In Minnesota, liberals still dominate the cohort — the same survey found voters here in that age bracket preferred Harris by 18 points — leaving some young conservatives feeling isolated.
Twin Cities-based GOP strategist Preya Samsundar who is the same age as Kirk, said she has sensed that being among the Republican minority in her home state made her a target ever since she was a University of Minnesota student walking across the Washington Avenue Bridge and seeing that only College Republicans had their signs vandalized.
“Young Republicans especially have just been feeling like they need to shut up and be quiet,” she said. “They can’t wear their conservative values on their sleeves the way that Democrats can without being retaliated against or condemned or looked at funny.”
Kirk’s gatherings, including his American Comeback Tour, which was scheduled to come to the U next week, were a welcoming place for conservative students afraid of being ostracized for their views, especially Kirk’s large, highly produced rallies.
Kamara, who has attended three, said they had a concert-like energy, with massive screens, blaring music and pyrotechnics, and premium seating reserved for students. Kirk’s legions of fans, and rock-star treatment of them, offered wary young conservatives strength in numbers and the sense that their voice was important.
“There’s a high cost to express your ideological beliefs if they are right of center on college campuses,” Kamara said. “There were so many young people that felt inspired by Charlie, because it’s like: Wait, you’re saying I can be bold, and that there’s more of us than we realize, so we should be able to go out there and have these conversations and stand for our beliefs and our values.”
Kirk was tactically effective in translating Trumpism for young people, Kamara said, by focusing on their concerns about getting jobs, buying homes and establishing families, and then having his Turning Point groups register students to vote and recruit them to help with campaigns.

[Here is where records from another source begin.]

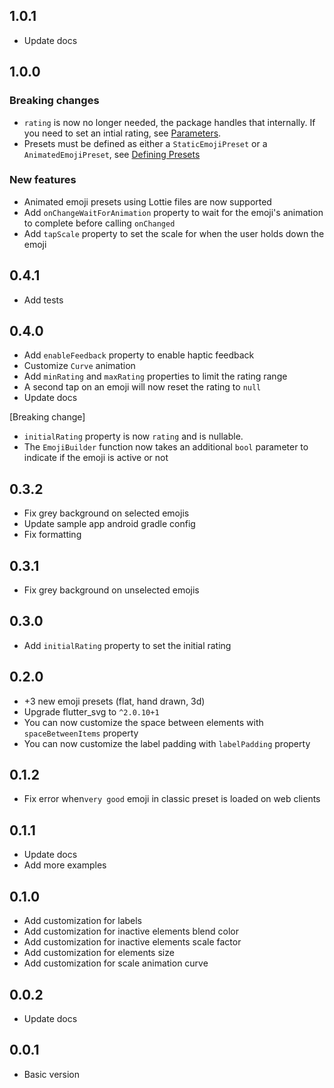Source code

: ## 1.0.1
- Update docs

## 1.0.0
### Breaking changes
- `rating` is now no longer needed, the package handles that internally. If you need to set an intial rating, see [Parameters](https://github.com/stevenosse/flutter_emoji_feedback/?tab=readme-ov-file#parameters).
- Presets must be defined as either a `StaticEmojiPreset` or a `AnimatedEmojiPreset`, see [Defining Presets](https://github.com/stevenosse/flutter_emoji_feedback/?tab=readme-ov-file#-defining-presets)

### New features
- Animated emoji presets using Lottie files are now supported
- Add `onChangeWaitForAnimation` property to wait for the emoji's animation to complete before calling `onChanged`
- Add `tapScale` property to set the scale for when the user holds down the emoji

## 0.4.1
- Add tests

## 0.4.0
- Add `enableFeedback` property to enable haptic feedback
- Customize `Curve` animation
- Add `minRating` and `maxRating` properties to limit the rating range
- A second tap on an emoji will now reset the rating to `null`
- Update docs

[Breaking change] 
- `initialRating` property is now `rating` and is nullable. 
- The `EmojiBuilder` function now takes an additional `bool` parameter to indicate if the emoji is active or not

## 0.3.2
- Fix grey background on selected emojis
- Update sample app android gradle config
- Fix formatting

## 0.3.1
- Fix grey background on unselected emojis

## 0.3.0
- Add `initialRating` property to set the initial rating

## 0.2.0
- +3 new emoji presets (flat, hand drawn, 3d)
- Upgrade flutter_svg to `^2.0.10+1`
- You can now customize the space between elements with `spaceBetweenItems` property
- You can now customize the label padding with `labelPadding` property

## 0.1.2
- Fix error when`very good` emoji in classic preset is loaded on web clients

## 0.1.1
- Update docs
- Add more examples

## 0.1.0
- Add customization for labels
- Add customization for inactive elements blend color
- Add customization for inactive elements scale factor
- Add customization for elements size
- Add customization for scale animation curve

## 0.0.2
- Update docs

## 0.0.1

- Basic version 
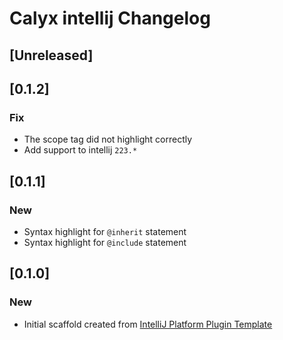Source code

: <!-- Keep a Changelog guide -> https://keepachangelog.com -->

# Calyx intellij Changelog

## [Unreleased]

## [0.1.2]
### Fix
- The scope tag did not highlight correctly
- Add support to intellij `223.*`

## [0.1.1]
### New
- Syntax highlight for `@inherit` statement
- Syntax highlight for `@include` statement

## [0.1.0]
### New
- Initial scaffold created from [IntelliJ Platform Plugin Template](https://github.com/JetBrains/intellij-platform-plugin-template)

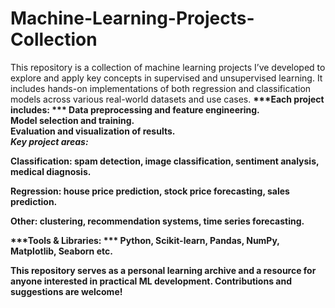 # Machine-Learning-Projects-Collection
This repository is a collection of machine learning projects I’ve developed to explore and apply key concepts in supervised and unsupervised learning. It includes hands-on implementations of both regression and classification models across various real-world datasets and use cases.
<b>
***Each project includes: *** 
<b>
Data preprocessing and feature engineering.  
<b>
Model selection and training.  
<b>
Evaluation and visualization of results.  
<b>
***Key project areas:***

Classification: spam detection, image classification, sentiment analysis, medical diagnosis.  

Regression: house price prediction, stock price forecasting, sales prediction.  

Other: clustering, recommendation systems, time series forecasting.  

***Tools & Libraries: *** 
Python, Scikit-learn, Pandas, NumPy, Matplotlib, Seaborn etc.  

This repository serves as a personal learning archive and a resource for anyone interested in practical ML development. Contributions and suggestions are welcome!  
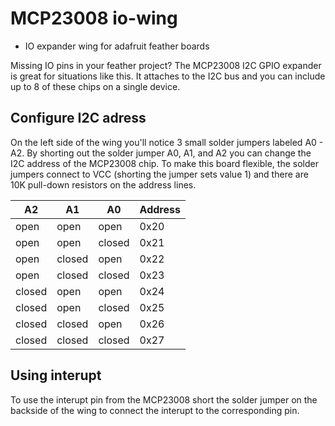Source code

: # MCP23008 io-wing

* IO expander wing for adafruit feather boards

Missing IO pins in your feather project? The MCP23008 I2C GPIO expander is great for situations like this. It attaches to the I2C bus and you can include up to 8 of these chips on a single device.

## Configure I2C adress

On the left side of the wing you'll notice 3 small solder jumpers labeled A0 - A2. By shorting out the solder jumper A0, A1, and A2 you can change the I2C address of the MCP23008 chip. To make this board flexible, the solder jumpers connect to VCC (shorting the jumper sets value 1) and there are 10K pull-down resistors on the address lines. 

| A2 | A1 | A0 | Address |
| --- | --- | --- | --- | 
| open | open | open | 0x20 |
| open | open | closed  | 0x21 |
| open | closed | open | 0x22 |
| open | closed | closed | 0x23 |
| closed | open | open | 0x24 |
| closed | open | closed  | 0x25 |
| closed | closed | open | 0x26 |
| closed | closed | closed | 0x27 |

## Using interupt

To use the interupt pin from the MCP23008 short the solder jumper on the backside of the wing to connect the interupt to the corresponding pin. 
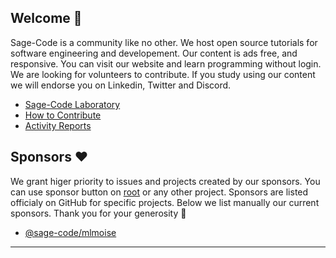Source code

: ## Welcome 👋

Sage-Code is a community like no other. We host open source tutorials for software engineering and developement. Our content is ads free, and responsive. You can visit our website and learn programming without login. We are looking for volunteers to contribute. If you study using our content we will endorse you on Linkedin, Twitter and Discord.

* [Sage-Code Laboratory](http://sagecode.net)
* [How to Contribute](https://github.com/sage-code/.github/tree/main/profile/contribute.md)
* [Activity Reports](https://github.com/sage-code/.github/tree/main/reports/readme.md)

## Sponsors ❤️

We grant higer priority to issues and projects created by our sponsors. You can use sponsor button on [root](https://github.com/sage-code/root) or any other project. Sponsors are listed officialy on GitHub for specific projects. Below we list manually our current sponsors. Thank you for your generosity 🤗 

* [@sage-code/mlmoise](https://github.com/mlmoise)

---
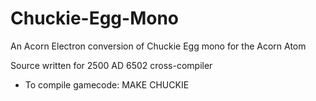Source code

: # Chuckie-Egg-Mono
An Acorn Electron conversion of Chuckie Egg mono for the Acorn Atom

Source written for 2500 AD 6502 cross-compiler

* To compile gamecode: MAKE CHUCKIE
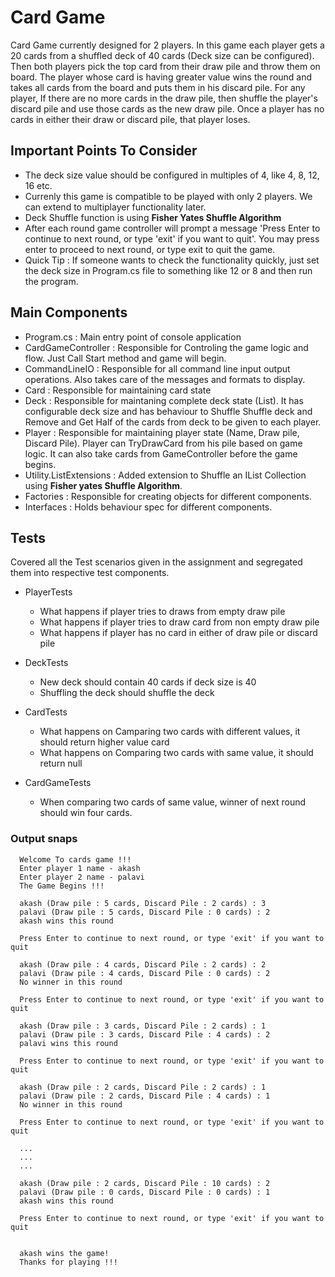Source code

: # Card Game

Card Game currently designed for 2 players. In this game each player gets a 20 cards from a shuffled deck of 40 cards (Deck size can be configured). Then both players pick the top card from their draw pile and throw them on board. The player whose card is having greater value wins the round and takes all cards from the board and puts them in his discard pile. For any player, If there are no more cards in the draw pile, then shuffle the player's discard pile and use those cards as the new draw pile. Once a player has no cards in either their draw or discard pile, that player loses.

## Important Points To Consider

- The deck size value should be configured in multiples of 4, like 4, 8, 12, 16 etc.
- Currenly this game is compatible to be played with only 2 players. We can extend to multiplayer functionality later.
- Deck Shuffle function is using **Fisher Yates Shuffle Algorithm**
- After each round game controller will prompt a message 'Press Enter to continue to next round, or type 'exit' if you want to quit'. You may press enter to proceed to next round, or type exit to quit the game.
- Quick Tip : If someone wants to check the functionality quickly, just set the deck size in Program.cs file to something like 12 or 8 and then run the program.

## Main Components
- Program.cs : Main entry point of console application
- CardGameController : Responsible for Controling the game logic and flow. Just Call Start method and game will begin.
- CommandLineIO : Responsible for all command line input output operations. Also takes care of the messages and formats to display.
- Card : Responsible for maintaining card state
- Deck : Responsible for maintaning complete deck state (List<Card>). It has configurable deck size and has behaviour to Shuffle Shuffle deck and Remove and Get Half of the cards from deck to be given to each player. 
- Player : Responsible for maintaining player state (Name, Draw pile, Discard Pile). Player can TryDrawCard from his pile based on game logic. It can also take cards from GameController before the game begins. 
- Utility.ListExtensions : Added extension to Shuffle an IList Collection using **Fisher yates Shuffle Algorithm**.
- Factories : Responsible for creating objects for different components.
- Interfaces : Holds behaviour spec for different components.

## Tests

Covered all the Test scenarios given in the assignment and segregated them into respective test components.

- PlayerTests 
  - What happens if player tries to draws from empty draw pile
  - What happens if player tries to draw card from non empty draw pile
  - What happens if player has no card in either of draw pile or discard pile
  
- DeckTests
  - New deck should contain 40 cards if deck size is 40
  - Shuffling the deck should shuffle the deck
 
- CardTests
  - What happens on Camparing two cards with different values, it should return higher value card
  - What happens on Comparing two cards with same value, it should return null
  
- CardGameTests
  - When comparing two cards of same value, winner of next round should win four cards.
  
  
### Output snaps
  
      Welcome To cards game !!!
      Enter player 1 name - akash
      Enter player 2 name - palavi
      The Game Begins !!!

      akash (Draw pile : 5 cards, Discard Pile : 2 cards) : 3
      palavi (Draw pile : 5 cards, Discard Pile : 0 cards) : 2
      akash wins this round

      Press Enter to continue to next round, or type 'exit' if you want to quit

      akash (Draw pile : 4 cards, Discard Pile : 2 cards) : 2
      palavi (Draw pile : 4 cards, Discard Pile : 0 cards) : 2
      No winner in this round

      Press Enter to continue to next round, or type 'exit' if you want to quit

      akash (Draw pile : 3 cards, Discard Pile : 2 cards) : 1
      palavi (Draw pile : 3 cards, Discard Pile : 4 cards) : 2
      palavi wins this round

      Press Enter to continue to next round, or type 'exit' if you want to quit

      akash (Draw pile : 2 cards, Discard Pile : 2 cards) : 1
      palavi (Draw pile : 2 cards, Discard Pile : 4 cards) : 1
      No winner in this round

      Press Enter to continue to next round, or type 'exit' if you want to quit

      ...
      ...
      ...

      akash (Draw pile : 2 cards, Discard Pile : 10 cards) : 2
      palavi (Draw pile : 0 cards, Discard Pile : 0 cards) : 1
      akash wins this round

      Press Enter to continue to next round, or type 'exit' if you want to quit


      akash wins the game!
      Thanks for playing !!!

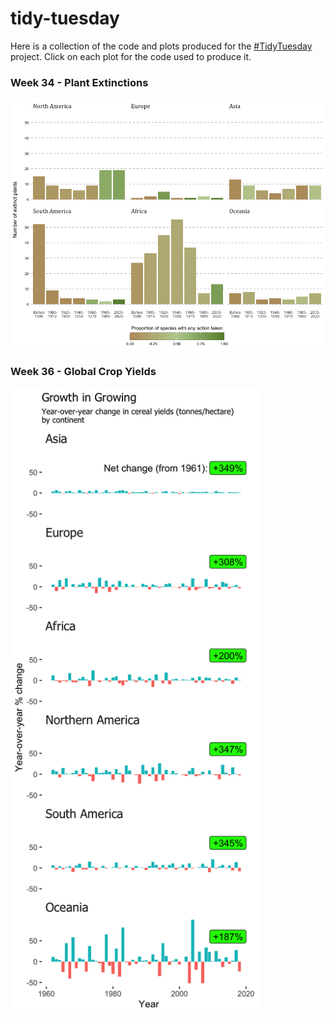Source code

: # tidy-tuesday

Here is a collection of the code and plots produced for the [#TidyTuesday](https://github.com/rfordatascience/tidytuesday) project. Click on each plot for the code used to produce it.

### Week 34 - Plant Extinctions
<a href='/tidy-tuesday-week34.R' target='_blank'><img src="plots/tidy-tuesday-week34.png" align="center"/></a>

### Week 36 - Global Crop Yields
<a href='/tidy-tuesday-week36.R' target='_blank'><img src="plots/tidy-tuesday-week36.png" align="center" width = "400"/></a>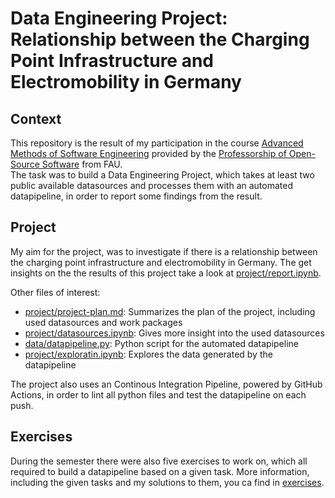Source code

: # Data Engineering Project: Relationship between the Charging Point Infrastructure and Electromobility in Germany

## Context
This repository is the result of my participation in the course [Advanced Methods of Software Engineering](https://oss.cs.fau.de/teaching/specific/amse/) provided by the [Professorship of Open-Source Software](https://oss.cs.fau.de) from FAU. <br>
The task was to build a Data Engineering Project, which takes at least two public available datasources and processes them with an automated datapipeline, in order to report some findings from the result.

## Project
My aim for the project, was to investigate if there is a relationship between the charging point infrastructure and electromobility in Germany. The get insights on the the results of this project take a look at [project/report.ipynb](https://github.com/nmarkert/amse/blob/main/project/report.ipynb). 

Other files of interest:
* [project/project-plan.md](): Summarizes the plan of the project, including used datasources and work packages
* [project/datasources.ipynb](): Gives more insight into the used datasources
* [data/datapipeline.py](): Python script for the automated datapipeline
* [project/exploratin.ipynb](): Explores the data generated by the datapipeline

The project also uses an Continous Integration Pipeline, powered by GitHub Actions, in order to lint all python files and test the datapipeline on each push.

## Exercises
During the semester there were also five exercises to work on, which all required to build a datapipeline based on a given task.
More information, including the given tasks and my solutions to them, you ca find in [exercises](https://github.com/nmarkert/amse/tree/main/exercises).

State Rep. Max Rymer, a first-term Republican representing Chisago County who is in his early 30s, said that Kirk’s legacy should be his focus on attacking others’ ideas versus their character. “Words are not violence,” Rymer said. “There is not a justification to meet what you or I might perceive as hostile words with a bullet. If that’s who we are becoming as a country, we’re not going to have a country.”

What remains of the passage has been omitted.